As the head of the EU Commission, I will use all available laws to block Nord Stream 2, he promised

Photo: EPA Manfred Weber, Chairman of the EPP Group in the European Parliament and lead candidate for next EU Commission president.

The lead candidate for Europe’s conservative bloc in next month’s EU elections Manfred Weber said he would try to stop the Nord Stream 2 gas pipeline if he becomes European Commission president, according to an interview published Tuesday..

“I am against the Nord Stream 2 project. It’s not in the interest of the European Union,” the German told Polish newspaper Polska Times, adding that it will otherwise "increase the dependence of the EU on Russian gas and not decrease it."

"And we need more independence, not dependence on Russian gas,” the lead candidate of the centre-right European People’s Party (EPP) for the May EU elections continued. “That’s why, as the president of the Commission, I will use all legal instruments available… and check all the opportunities to stop NS2.”

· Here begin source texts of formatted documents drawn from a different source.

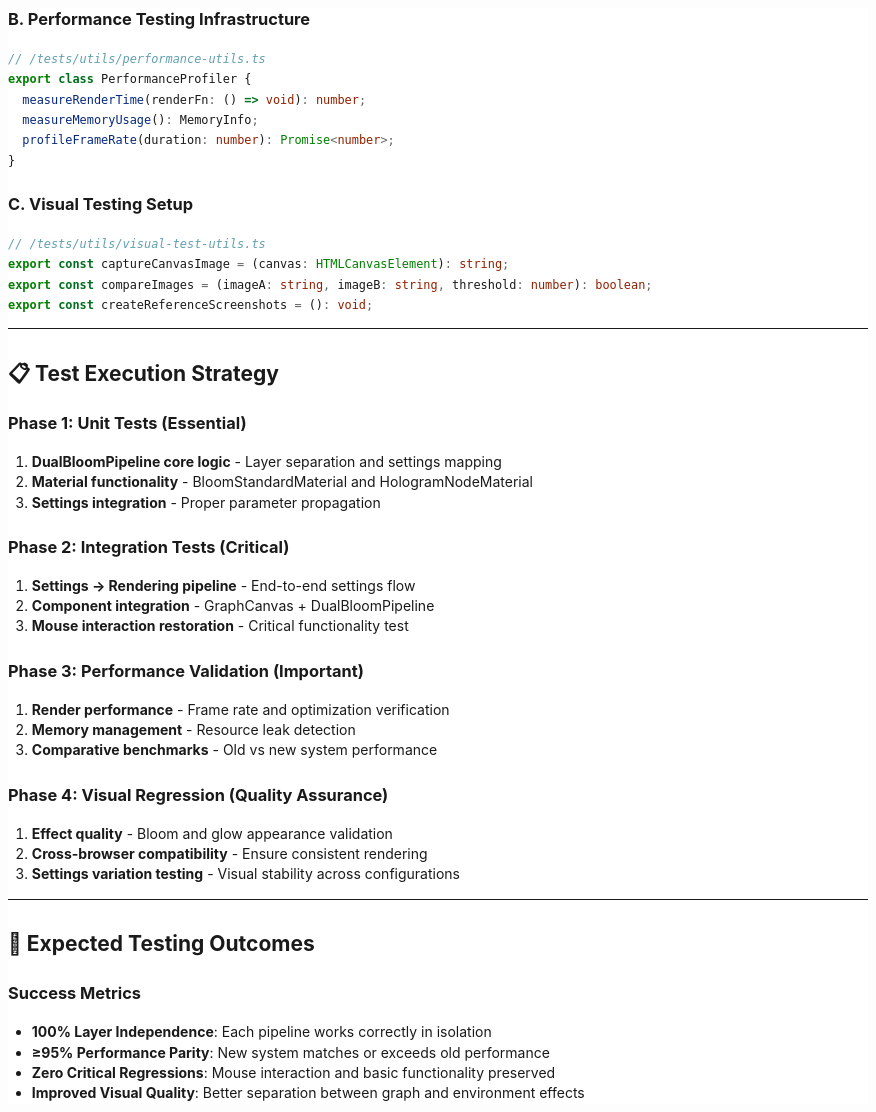 ### B. **Performance Testing Infrastructure**
```typescript
// /tests/utils/performance-utils.ts
export class PerformanceProfiler {
  measureRenderTime(renderFn: () => void): number;
  measureMemoryUsage(): MemoryInfo;
  profileFrameRate(duration: number): Promise<number>;
}
```

### C. **Visual Testing Setup**
```typescript
// /tests/utils/visual-test-utils.ts
export const captureCanvasImage = (canvas: HTMLCanvasElement): string;
export const compareImages = (imageA: string, imageB: string, threshold: number): boolean;
export const createReferenceScreenshots = (): void;
```

---

## 📋 Test Execution Strategy

### Phase 1: Unit Tests (Essential)
1. **DualBloomPipeline core logic** - Layer separation and settings mapping
2. **Material functionality** - BloomStandardMaterial and HologramNodeMaterial
3. **Settings integration** - Proper parameter propagation

### Phase 2: Integration Tests (Critical)  
1. **Settings → Rendering pipeline** - End-to-end settings flow
2. **Component integration** - GraphCanvas + DualBloomPipeline
3. **Mouse interaction restoration** - Critical functionality test

### Phase 3: Performance Validation (Important)
1. **Render performance** - Frame rate and optimization verification  
2. **Memory management** - Resource leak detection
3. **Comparative benchmarks** - Old vs new system performance

### Phase 4: Visual Regression (Quality Assurance)
1. **Effect quality** - Bloom and glow appearance validation
2. **Cross-browser compatibility** - Ensure consistent rendering
3. **Settings variation testing** - Visual stability across configurations

---

## 🚀 Expected Testing Outcomes

### Success Metrics
- **100% Layer Independence**: Each pipeline works correctly in isolation
- **≥95% Performance Parity**: New system matches or exceeds old performance  
- **Zero Critical Regressions**: Mouse interaction and basic functionality preserved
- **Improved Visual Quality**: Better separation between graph and environment effects
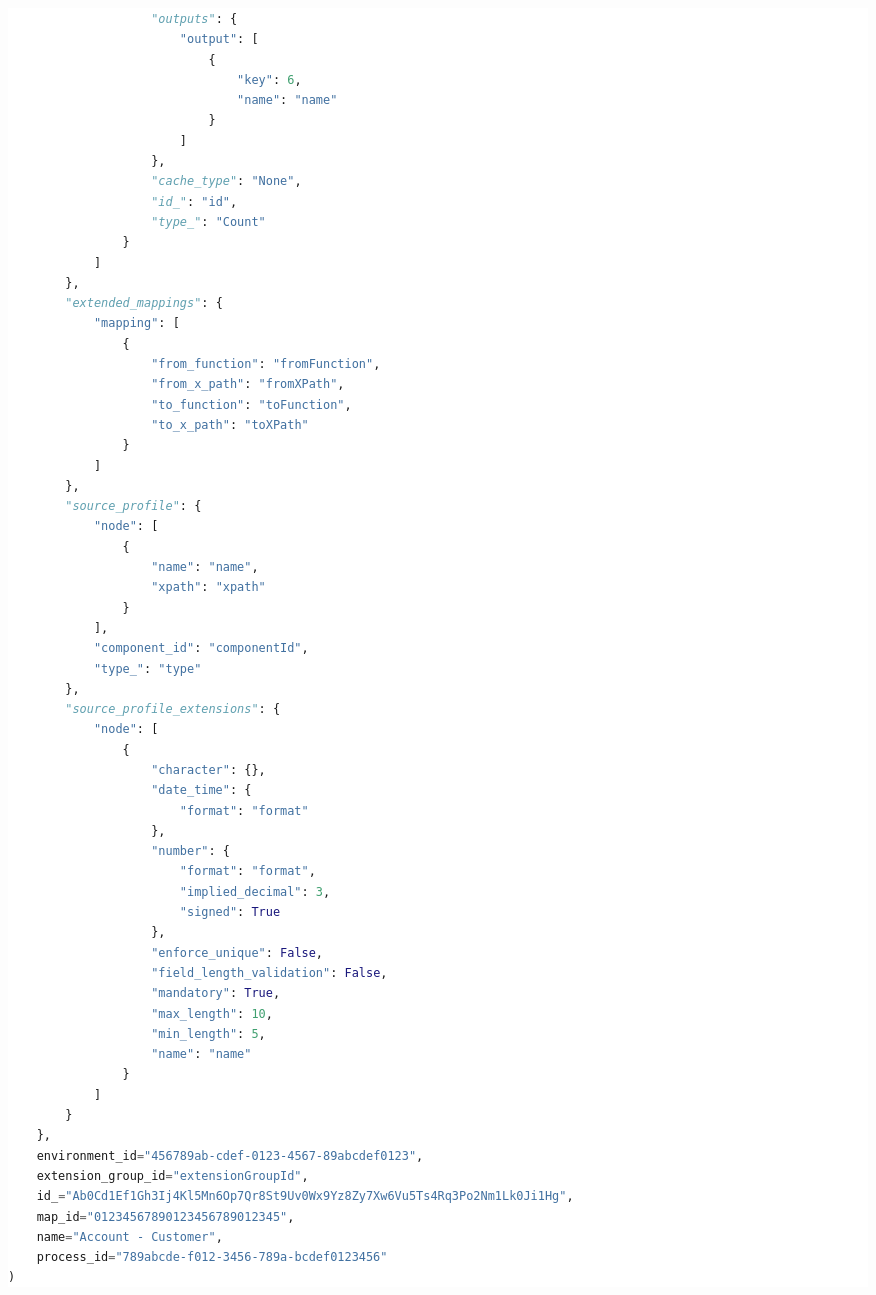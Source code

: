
 ```python
                    "outputs": {
                        "output": [
                            {
                                "key": 6,
                                "name": "name"
                            }
                        ]
                    },
                    "cache_type": "None",
                    "id_": "id",
                    "type_": "Count"
                }
            ]
        },
        "extended_mappings": {
            "mapping": [
                {
                    "from_function": "fromFunction",
                    "from_x_path": "fromXPath",
                    "to_function": "toFunction",
                    "to_x_path": "toXPath"
                }
            ]
        },
        "source_profile": {
            "node": [
                {
                    "name": "name",
                    "xpath": "xpath"
                }
            ],
            "component_id": "componentId",
            "type_": "type"
        },
        "source_profile_extensions": {
            "node": [
                {
                    "character": {},
                    "date_time": {
                        "format": "format"
                    },
                    "number": {
                        "format": "format",
                        "implied_decimal": 3,
                        "signed": True
                    },
                    "enforce_unique": False,
                    "field_length_validation": False,
                    "mandatory": True,
                    "max_length": 10,
                    "min_length": 5,
                    "name": "name"
                }
            ]
        }
    },
    environment_id="456789ab-cdef-0123-4567-89abcdef0123",
    extension_group_id="extensionGroupId",
    id_="Ab0Cd1Ef1Gh3Ij4Kl5Mn6Op7Qr8St9Uv0Wx9Yz8Zy7Xw6Vu5Ts4Rq3Po2Nm1Lk0Ji1Hg",
    map_id="01234567890123456789012345",
    name="Account - Customer",
    process_id="789abcde-f012-3456-789a-bcdef0123456"
)
```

Such position is not new. Weber, as leader of the EPP group in the European Parliament, has been consistent with his fellow conservative MEPs in opposing Nord Stream 2. Yet, it goes against that of the German government, which is the main beneficiary of the construction of the pipeline project spearheaded by Russia’s state energy firm Gazprom, in part due to the economic benefits it can bring.

“I’m not the German candidate for the head of the European Commission, but a candidate for the European People’s Party,” he said in response to a question on his differing position.

The controversial €11bn new energy link between Russia and Germany is to run under the Baltic Sea and set to double Russian gas shipments to the EU’s biggest economy. But plans have sparked concerns about Western Europe’s dependence on Russian gas, as well as Moscow’s ability to pressure Ukraine as Europe will be less reliant on the country for transiting supplies.

Ukraine, the United States and many countries in eastern and central Europe are opposed to the pipeline, which is set to be completed by the end of this year. Crews have already completed more than two-thirds of the 1,230-kilometre steel-and-concrete pipeline through the maritime territories of Russia, Finland, Sweden, Denmark and Germany. Denmark, however, has recently raised obstacles that risk delaying the project.
This means that the pipline would not be completed by the end of 2019, as initially expected. Instead it now appears that the project will be completed in 2020 at the earliest, even if everything goes according to plan.

Meanwhile, the new Commission president is expected to take office on 1 November 2019. If the new Commission decides to change tactics and adopt a more political approach, it would probably find an ally with the European Parliament to stop the Gazprom-led project.